*** Block opens ***
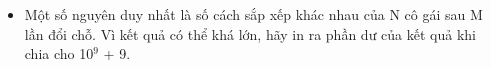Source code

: \begin{itemize}
	\item Một số nguyên duy nhất là số cách sắp xếp khác nhau của N cô gái sau M lần đổi chỗ. Vì kết quả có thể khá lớn, hãy in ra phần dư của kết quả khi chia cho 10$^9$ + 9. 
\end{itemize}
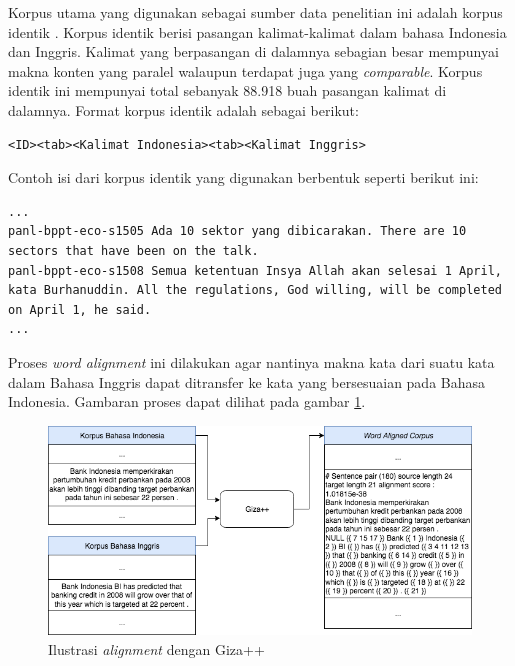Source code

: Korpus utama yang digunakan sebagai sumber data penelitian ini adalah korpus identik \citep{larasati2012identic}. Korpus identik berisi pasangan kalimat-kalimat dalam bahasa Indonesia dan Inggris. Kalimat yang berpasangan di dalamnya sebagian besar mempunyai makna konten yang paralel walaupun terdapat juga yang \textit{comparable}. Korpus identik ini mempunyai total sebanyak 88.918 buah pasangan kalimat di dalamnya. Format korpus identik adalah sebagai berikut:
\begin{lstlisting}
<ID><tab><Kalimat Indonesia><tab><Kalimat Inggris>
\end{lstlisting}
\clearpage
Contoh isi dari korpus identik yang digunakan berbentuk seperti berikut ini:
\begin{lstlisting}[backgroundcolor = \color{white}]
...
panl-bppt-eco-s1505	Ada 10 sektor yang dibicarakan.	There are 10 sectors that have been on the talk.
panl-bppt-eco-s1508	Semua ketentuan Insya Allah akan selesai 1 April, kata Burhanuddin.	All the regulations, God willing, will be completed on April 1, he said.
...
\end{lstlisting}


Proses \textit{word alignment} ini dilakukan agar nantinya makna kata dari suatu kata dalam Bahasa Inggris dapat ditransfer ke kata yang bersesuaian pada Bahasa Indonesia. Gambaran proses dapat dilihat pada gambar \ref{fig:giza-aligning}.

\begin{figure}
	\centering
	\includegraphics[width=1\linewidth]{adit_pics/giza-process.png}
	\caption{Ilustrasi \textit{alignment} dengan Giza++}
	\label{fig:giza-aligning}
\end{figure}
*** Block closes ***
ACTIVITY -> In the material above, please find every line that includes the word "bppt" and copy it.

PROBLEM SOLUTION ->
panl-bppt-eco-s1505	Ada 10 sektor yang dibicarakan.	There are 10 sectors that have been on the talk.
panl-bppt-eco-s1508	Semua ketentuan Insya Allah akan selesai 1 April, kata Burhanuddin.	All the regulations, God willing, will be completed on April 1, he said.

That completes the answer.